Question

The work done in moving a $500\mu C$ charge between two points on equipotential surface is:
(A) Zero
(B) Finite positive
(C) Finite negative
(D) Infinite

Answer 1

Hint: To solve this question, we have to consider the meaning of the term equipotential. Then, considering any two points on the given equipotential surface, we can find out the value of the work done by using its formula.
Formula used: The formula used to solve this question is given by
$W = Q\Delta V$, here $W$ is the work done in moving a charge of $Q$ between two points which have a potential difference of $\Delta V$.

Complete step by step solution:
We know that an equipotential surface is a collection of all points in the space, which have the same potential. It is different for different kinds of charge distributions.
Let us name the two points on the given equipotential surface, between which the given charge is moved, as A and B.
Since the given surface is equipotential, so according to the above definition, the potentials of the points A and B will be the same, that is,
${V_A} = {V_B}$
\[ \Rightarrow {V_B} - {V_A} = 0\] ………………..(1)
Now, we know that the work done in moving a point is given by
$W = Q\Delta V$
$ \Rightarrow W = Q\left( {{V_B} - {V_A}} \right)$ …………………...(2)
According to the question, the value of the given charge is
$Q = 500\mu C$
We know that $1\mu C = {10^{ - 6}}C$. So the value of the given charge becomes
$Q = 500 \times {10^{ - 6}}C$
On simplifying we get
\[Q = 5 \times {10^{ - 4}}C\] ……………………..(3)
Substituting (3) in (2), we get
$ \Rightarrow W = 5 \times {10^{ - 4}}\left( {{V_B} - {V_A}} \right)$
Substituting (1), we finally get
$W = 0$
So the work done in moving the given charge between two equipotential surfaces is equal to zero.
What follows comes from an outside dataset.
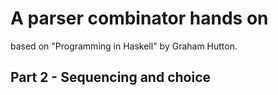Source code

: # A parser combinator hands on

based on "Programming in Haskell" by Graham Hutton.

## Part 2 - Sequencing and choice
Hence, the correct answer is option A.

Note: When we talk of moving a charged particle between two points in electrostatics, it is assumed that there should be no change in the kinetic energy of the particle. This rule is followed unless stated otherwise. This assumption is made in order to keep our analysis limited to the change in potential energy only.